Georgia's close games left share of 'what ifs?' in 8-4 year

Georgia's close games left share of 'what ifs?' in 8-4 year

December 4th, 2013 by David Paschall in Sports - College

Georgia's Todd Gurley scores on a 75-yard touchdown run against Clemson in the 2013 opener.

Photo by Contributed Photo/Times Free Press.

Georgia's frenetic football regular season ended last Saturday with a double-overtime win at Georgia Tech, and the days since have offered some time to reflect.

The Bulldogs began this season ranked No. 5 in the country but wound up 8-4, with the slippage a combination of erratic special teams, a youthful defense and an offense that endured injuries of varying severity to every prominent skill member. There was no shortage of adversity the Bulldogs had to face, including the fact nine of their 12 games were up for grabs midway through the fourth quarter.

"I really admire our guys and their ability to persevere through some tough times," coach Mark Richt said this week. "We had some really close games that we lost that were hard to swallow, but no one lost faith in each other and no one quit fighting, and that was good.

"I do look back and think of one play here and one play there and another play here, and who knows? We could have won one, two or three more. We certainly could have lost one or two more if we didn't get a certain play done at a certain time as well."

Of the 1,706 plays run this season by Georgia and its opposition, the most fortunate for the Bulldogs was when Pig Howard fumbled out of the end zone to end Tennessee's overtime possession in Georgia's eventual 34-31 win in Knoxville on Oct. 5.

There are also three plays that could have turned Georgia's 8-4 record to 11-1, a mark currently owned by SEC counterparts Alabama, Auburn and Missouri:

1. TIPPED TROUBLE

Had Georgia safety Josh Harvey-Clemons recognized that fellow safety Tray Matthews was in position to intercept or bat down Auburn's fourth-and-18 desperation heave on Nov. 16, the ball never would have been tipped to where Tigers receiver Ricardo Louis could have made the winning snag. Less than 30 seconds would have remained, and the Bulldogs would have needed just one snap in a victory formation.

"That's a freak play," Georgia quarterback Aaron Murray said after the game. "It's like a nightmare."

2. TARGETING CHAOS

With the Bulldogs leading Vanderbilt 27-14 with 11 minutes remaining in the fourth quarter of their Oct. 19 game in Nashville, the Commodores had a fourth-and-4 pass from Patton Robinette to Jonathan Krause fall incomplete. Georgia linebacker Ramik Wilson was flagged for targeting Krause and was ejected, but he was reinstated after officials determined it was not a foul.

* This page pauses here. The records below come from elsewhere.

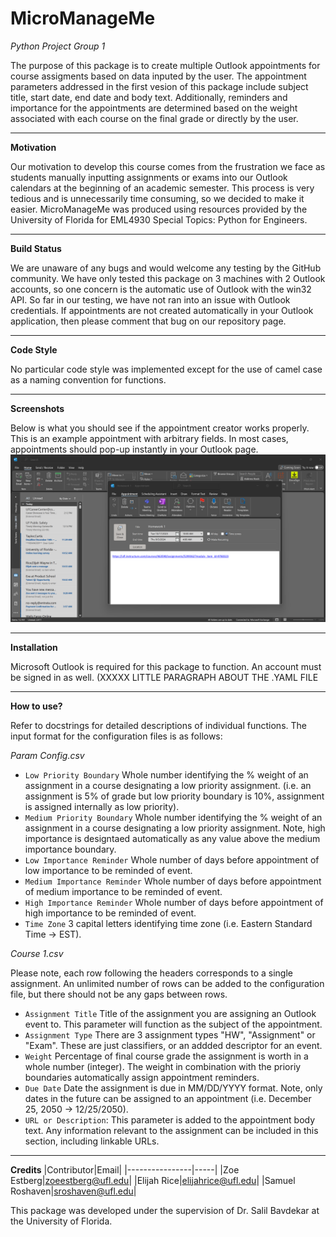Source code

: # MicroManageMe
_Python Project Group 1_

The purpose of this package is to create multiple Outlook appointments for course assigments based on data inputed by the user. The appointment parameters addressed in the first vesion of this package include subject title, start date, end date and body text. Additionally, reminders and importance for the appointments are determined based on the weight associated with each course on the final grade or directly by the user.
***
**Motivation**

Our motivation to develop this course comes from the frustration we face as students manually inputting assignments or exams into our Outlook calendars at the beginning of an academic semester. This process is very tedious and is unnecessarily time consuming, so we decided to make it easier. MicroManageMe was produced using resources provided by the University of Florida for EML4930 Special Topics: Python for Engineers.
***
**Build Status**

We are unaware of any bugs and would welcome any testing by the GitHub community. We have only tested this package on 3 machines with 2 Outlook accounts, so one concern is the automatic use of Outlook with the win32 API. So far in our testing, we have not ran into an issue with Outlook credentials. If appointments are not created automatically in your Outlook application, then please comment that bug on our repository page.
***
**Code Style**

No particular code style was implemented except for the use of camel case as a naming convention for functions.
***
**Screenshots**

Below is what you should see if the appointment creator works properly. This is an example appointment with arbitrary fields. In most cases, appointments should pop-up instantly in your Outlook page.
![Appointment Display](https://github.com/zoeestberg/MicroManageMe/blob/main/Appointment%20Display.png)
***
**Installation**

Microsoft Outlook is required for this package to function. An account must be signed in as well.
(XXXXX LITTLE PARAGRAPH ABOUT THE .YAML FILE 

***
**How to use?**

Refer to docstrings for detailed descriptions of individual functions. The input format for the configuration files is as follows:

*Param Config.csv*

- `Low Priority Boundary` Whole number identifying the % weight of an assignment in a course designating a low priority assignment. (i.e. an assignment is 5% of grade but low priority boundary is 10%, assignment is assigned internally as low priority).
- `Medium Priority Boundary` Whole number identifying the % weight of an assignment in a course designating a low priority assignment. Note, high importance is designtaed automatically as any value above the medium importance boundary.
- `Low Importance Reminder` Whole number of days before appointment of low importance to be reminded of event.
- `Medium Importance Reminder` Whole number of days before appointment of medium importance to be reminded of event.
- `High Importance Reminder` Whole number of days before appointment of high importance to be reminded of event.
- `Time Zone` 3 capital letters identifying time zone (i.e. Eastern Standard Time -> EST).

*Course 1.csv*

Please note, each row following the headers corresponds to a single assignment. An unlimited number of rows can be added to the configuration file, but there should not be any gaps between rows.

- `Assignment Title` Title of the assignment you are assigning an Outlook event to. This parameter will function as the subject of the appointment.
- `Assignment Type` There are 3 assignment types "HW", "Assignment" or "Exam". These are just classifiers, or an addded descriptor for an event.
- `Weight` Percentage of final course grade the assignment is worth in a whole number (integer). The weight in combination with the prioriy boundaries automatically assign appointment reminders.
- `Due Date` Date the assignment is due in MM/DD/YYYY format. Note, only dates in the future can be assigned to an appointment (i.e. December 25, 2050 -> 12/25/2050).
- `URL or Description`: This parameter is added to the appointment body text. Any information relevant to the assignment can be included in this section, including linkable URLs.

***
**Credits**
|Contributor|Email|
|----------------|-----|
|Zoe Estberg|zoeestberg@ufl.edu|
|Elijah Rice|elijahrice@ufl.edu|
|Samuel Roshaven|sroshaven@ufl.edu|

This package was developed under the supervision of Dr. Salil Bavdekar at the University of Florida.
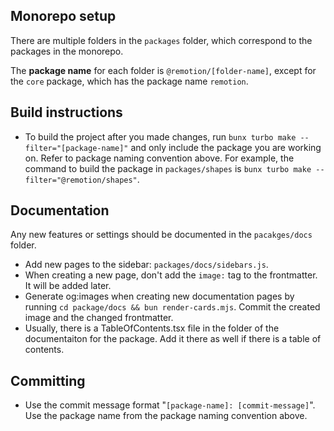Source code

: ## Monorepo setup

There are multiple folders in the `packages` folder, which correspond to the packages in the monorepo.

The **package name** for each folder is `@remotion/[folder-name]`, except for the `core` package, which has the package name `remotion`.

## Build instructions

- To build the project after you made changes, run `bunx turbo make --filter="[package-name]"` and only include the package you are working on. Refer to package naming convention above. For example, the command to build the package in `packages/shapes` is `bunx turbo make --filter="@remotion/shapes"`.

## Documentation

Any new features or settings should be documented in the `pacakges/docs` folder.

- Add new pages to the sidebar: `packages/docs/sidebars.js`.
- When creating a new page, don't add the `image:` tag to the frontmatter. It will be added later.
- Generate og:images when creating new documentation pages by running `cd package/docs && bun render-cards.mjs`. Commit the created image and the changed frontmatter.
- Usually, there is a TableOfContents.tsx file in the folder of the documentaiton for the package. Add it there as well if there is a table of contents.

## Committing

- Use the commit message format "`[package-name]: [commit-message]`". Use the package name from the package naming convention above.
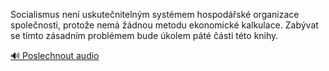 
Socialismus není uskutečnitelným systémem hospodářské organizace společnosti, protože nemá žádnou metodu ekonomické kalkulace. Zabývat se tímto zásadním problémem bude úkolem páté části této knihy.

[🔊 Poslechnout audio](/data/7-paragraphs/audio/chapter_137/para_002-Socialismus-nen-uskutenitelnm-systmem-hospod.mp3)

Under the NCAA's controversial first-year rule, however, a player can be reinstated but the penalty remains, and the flag gave Vanderbilt a first-and-10 at Georgia's 15-yard line. The Commodores scored a touchdown six plays later and went ahead with under three minutes to play after the Bulldogs botched a punt snap.

"I promised myself I wouldn't say anything horrendous about the officiating in the game," Richt said afterward.

3. GURLEY'S QUAD

Tailback Todd Gurley's 75-yard touchdown run in the opener at Clemson forever will be remembered for a celebration that resulted in receiver Malcolm Mitchell tearing his ACL. Gurley, however, strained his quadriceps on the play and spent the second quarter either hobbling on the field or receiving treatment on the sideline.

In Georgia's final five possessions of the first half, the Bulldogs ran 14 plays for 8 yards, which was a foreshadowing of how Georgia would struggle when Gurley sprained his ankle a month later against LSU. Gurley came back late in the third quarter at Clemson and was productive, and he finished the night with 154 yards on only 12 carries.

Would a 38-35 loss have been different had Gurley played four quarters instead of two and a half?

Georgia's only defeat this season that wasn't a one-possession game was its 41-26 loss to Missouri on Oct. 12, and even in that one the Bulldogs trailed 34-26 with three minutes remaining.

"It was a season of a lot of close games, and I think we learned a lot about ourselves," Richt said. "We are gaining some tremendous experience that will not only help us in the bowl but down the road. There are a lot of good things that have happened this year, but it's also been heartbreaking at times."

Said safety Corey Moore: "It's not the record we intended to have, but this team will always go down as one that didn't give up. I love this team."